W. Eugene Smith, perhaps the single most important American photographer in the development of the editorial photo essay, famously instructed his then darkroom assistant, the photographer James Karales: “You have to work it over and over… you have to burn it in.” For Smith, authenticity of the emotion of a scene outweighed the authenticity of the scene itself. Using heavy contrast, so heavy that it created a dramatic chiaroscuro effect, he believed that 90% of a photographic image was made in the darkroom, using potassium ferrocyanide to paint and pull areas back into the light. Spanish Wake, 1951 included in this exhibition, could well be considered an homage to one of Rembrandt’s masterpieces The Anatomy Lesson of Dr. Nicolaes Tulp painted in 1632 both in composition and sensibility of light.
Roy DeCarava in conversation once stated: “I’m not a documentarian, I never have been. I think of myself as poetic, a maker of visions, dreams, and a few nightmares.” Combining often pointed political commentary with aesthetic and formal rigor, his pictures were characterized by moody lighting and darker tones to break through a kind of literalness and achieve a creative expression.
Ray Metzker considered himself ‘an intellectual wanderer,’ his images pushed the boundaries of what seemed formally possible in black and white photography and in the words of Keith F. Davis, senior curator of photography at the Nelson-Atkins, ‘transcended any simple notion of technical experimentation of formalism to illuminate a vastly larger human realm.’
Italian born photographer Alex Majoli is the only photographer in the exhibition making work today and has traveled the world photographing political demonstrations, humanitarian emergencies and quiet moments of daily life. Inspired by the paintings of Caravaggio, whose dramatic use of illumination and extreme shadows came to be known as tenebrism, from the Italian tenebroso meaning dark and mysterious, Majoli’s images possess a quality of light and sense of human theatre which is again highly dramatic. Majoli, in spite of making his pictures during daylight hours, unlike the other photographers in this exhibition, uses an elaborate off-camera flash method to plunge the surroundings into darkness to create, quoting curator David Company, ‘something resembling moonlight,’ transforming the scene profoundly.

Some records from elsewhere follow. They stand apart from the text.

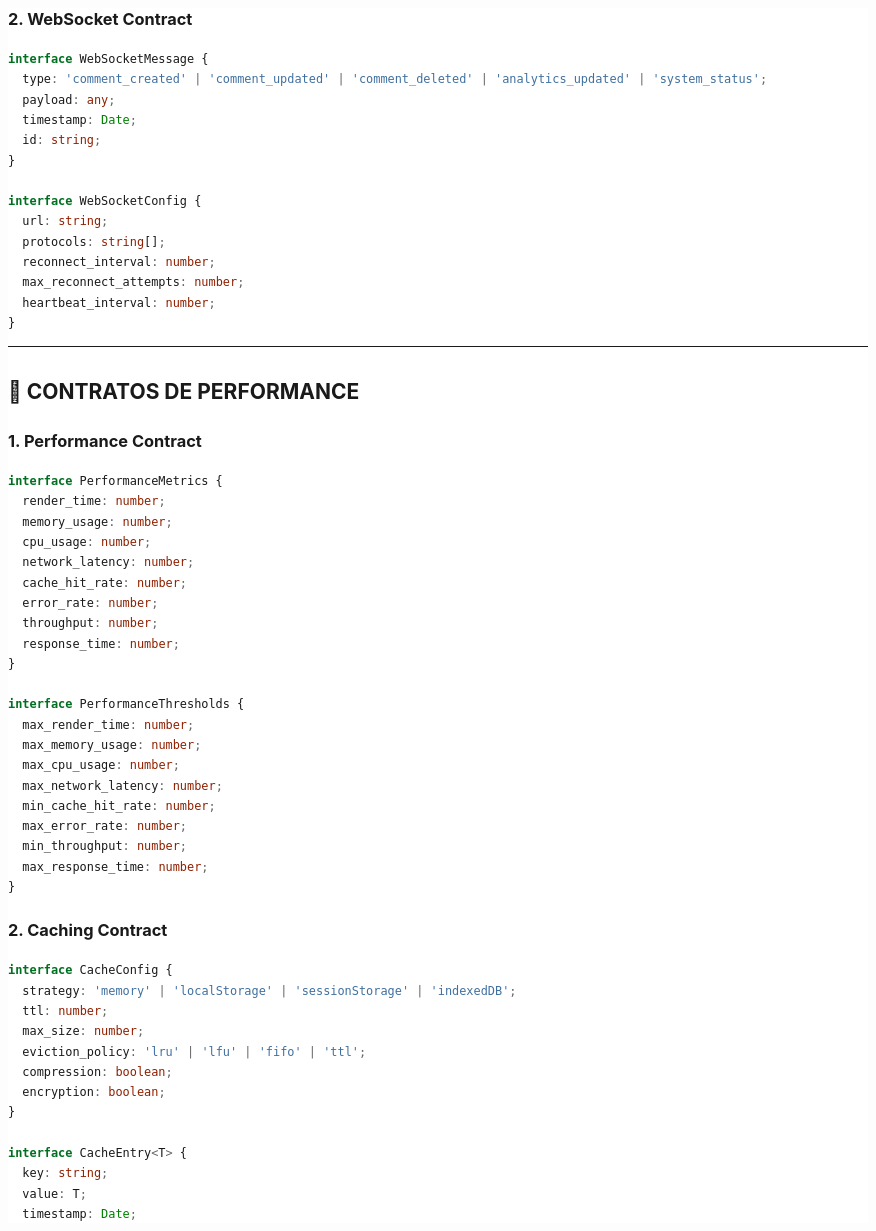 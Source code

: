 ### 2. **WebSocket Contract**
```typescript
interface WebSocketMessage {
  type: 'comment_created' | 'comment_updated' | 'comment_deleted' | 'analytics_updated' | 'system_status';
  payload: any;
  timestamp: Date;
  id: string;
}

interface WebSocketConfig {
  url: string;
  protocols: string[];
  reconnect_interval: number;
  max_reconnect_attempts: number;
  heartbeat_interval: number;
}
```

---

## 🚀 **CONTRATOS DE PERFORMANCE**

### 1. **Performance Contract**
```typescript
interface PerformanceMetrics {
  render_time: number;
  memory_usage: number;
  cpu_usage: number;
  network_latency: number;
  cache_hit_rate: number;
  error_rate: number;
  throughput: number;
  response_time: number;
}

interface PerformanceThresholds {
  max_render_time: number;
  max_memory_usage: number;
  max_cpu_usage: number;
  max_network_latency: number;
  min_cache_hit_rate: number;
  max_error_rate: number;
  min_throughput: number;
  max_response_time: number;
}
```

### 2. **Caching Contract**
```typescript
interface CacheConfig {
  strategy: 'memory' | 'localStorage' | 'sessionStorage' | 'indexedDB';
  ttl: number;
  max_size: number;
  eviction_policy: 'lru' | 'lfu' | 'fifo' | 'ttl';
  compression: boolean;
  encryption: boolean;
}

interface CacheEntry<T> {
  key: string;
  value: T;
  timestamp: Date;
```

Pioneers in their field, the photographers in this exhibition, some of whom began working almost a century ago, invite profound reflection upon not only the human condition, but what it is to experience the negative space. Photography begins with darkness, an unexposed sheet of photographic film will produce a clear negative that will print as pure black. The act of ‘burning in,’ to take a negative in part back towards it’s original state speaks to origins both of the human condition and of the history of art.